┌──

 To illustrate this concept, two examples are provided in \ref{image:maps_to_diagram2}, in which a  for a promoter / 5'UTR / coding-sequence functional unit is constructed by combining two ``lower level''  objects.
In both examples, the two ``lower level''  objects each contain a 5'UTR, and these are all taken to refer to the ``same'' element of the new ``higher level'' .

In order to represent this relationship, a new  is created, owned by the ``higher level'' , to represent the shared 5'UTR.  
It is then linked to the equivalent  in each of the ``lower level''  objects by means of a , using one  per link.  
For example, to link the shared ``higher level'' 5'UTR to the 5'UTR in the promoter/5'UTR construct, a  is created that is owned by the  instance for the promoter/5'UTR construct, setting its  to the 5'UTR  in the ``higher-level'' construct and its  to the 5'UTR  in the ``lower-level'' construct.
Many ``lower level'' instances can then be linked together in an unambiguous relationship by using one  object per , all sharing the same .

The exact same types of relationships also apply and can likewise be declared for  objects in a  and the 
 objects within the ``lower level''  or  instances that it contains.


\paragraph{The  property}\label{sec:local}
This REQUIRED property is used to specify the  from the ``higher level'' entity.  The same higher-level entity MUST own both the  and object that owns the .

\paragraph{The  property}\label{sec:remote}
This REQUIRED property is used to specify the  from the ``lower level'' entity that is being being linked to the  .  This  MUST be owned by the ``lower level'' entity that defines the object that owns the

└──
┌──

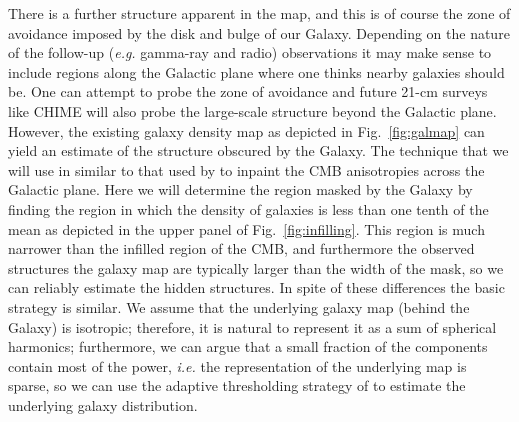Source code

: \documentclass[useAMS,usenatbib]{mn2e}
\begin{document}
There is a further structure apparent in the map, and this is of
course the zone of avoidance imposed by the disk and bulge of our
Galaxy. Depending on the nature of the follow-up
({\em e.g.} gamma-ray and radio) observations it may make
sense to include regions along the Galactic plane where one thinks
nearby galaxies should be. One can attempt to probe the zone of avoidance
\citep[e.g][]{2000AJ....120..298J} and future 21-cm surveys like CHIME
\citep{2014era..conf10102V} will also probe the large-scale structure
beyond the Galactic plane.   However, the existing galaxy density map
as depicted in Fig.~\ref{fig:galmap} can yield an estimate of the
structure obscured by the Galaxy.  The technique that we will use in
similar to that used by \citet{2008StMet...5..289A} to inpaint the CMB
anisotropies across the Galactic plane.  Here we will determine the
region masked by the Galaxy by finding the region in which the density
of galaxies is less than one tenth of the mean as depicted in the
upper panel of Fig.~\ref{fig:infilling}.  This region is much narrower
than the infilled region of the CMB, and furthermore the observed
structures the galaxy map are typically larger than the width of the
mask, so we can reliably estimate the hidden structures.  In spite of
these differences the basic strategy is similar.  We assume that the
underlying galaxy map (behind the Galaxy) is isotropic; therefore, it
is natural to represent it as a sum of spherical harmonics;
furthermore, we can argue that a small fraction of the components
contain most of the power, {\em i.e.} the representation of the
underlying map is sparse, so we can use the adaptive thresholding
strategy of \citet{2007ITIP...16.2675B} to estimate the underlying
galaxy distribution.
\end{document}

└──

EXERCISE OBJECTIVE - Using the data above, transcribe the lines that run from the line with "To illustrate this" to the line with "It is then linked", both ends kept, and output nothing else.

EXERCISE SOLUTION -
 To illustrate this concept, two examples are provided in \ref{image:maps_to_diagram2}, in which a  for a promoter / 5'UTR / coding-sequence functional unit is constructed by combining two ``lower level''  objects.
In both examples, the two ``lower level''  objects each contain a 5'UTR, and these are all taken to refer to the ``same'' element of the new ``higher level'' .

In order to represent this relationship, a new  is created, owned by the ``higher level'' , to represent the shared 5'UTR.  
It is then linked to the equivalent  in each of the ``lower level''  objects by means of a , using one  per link.  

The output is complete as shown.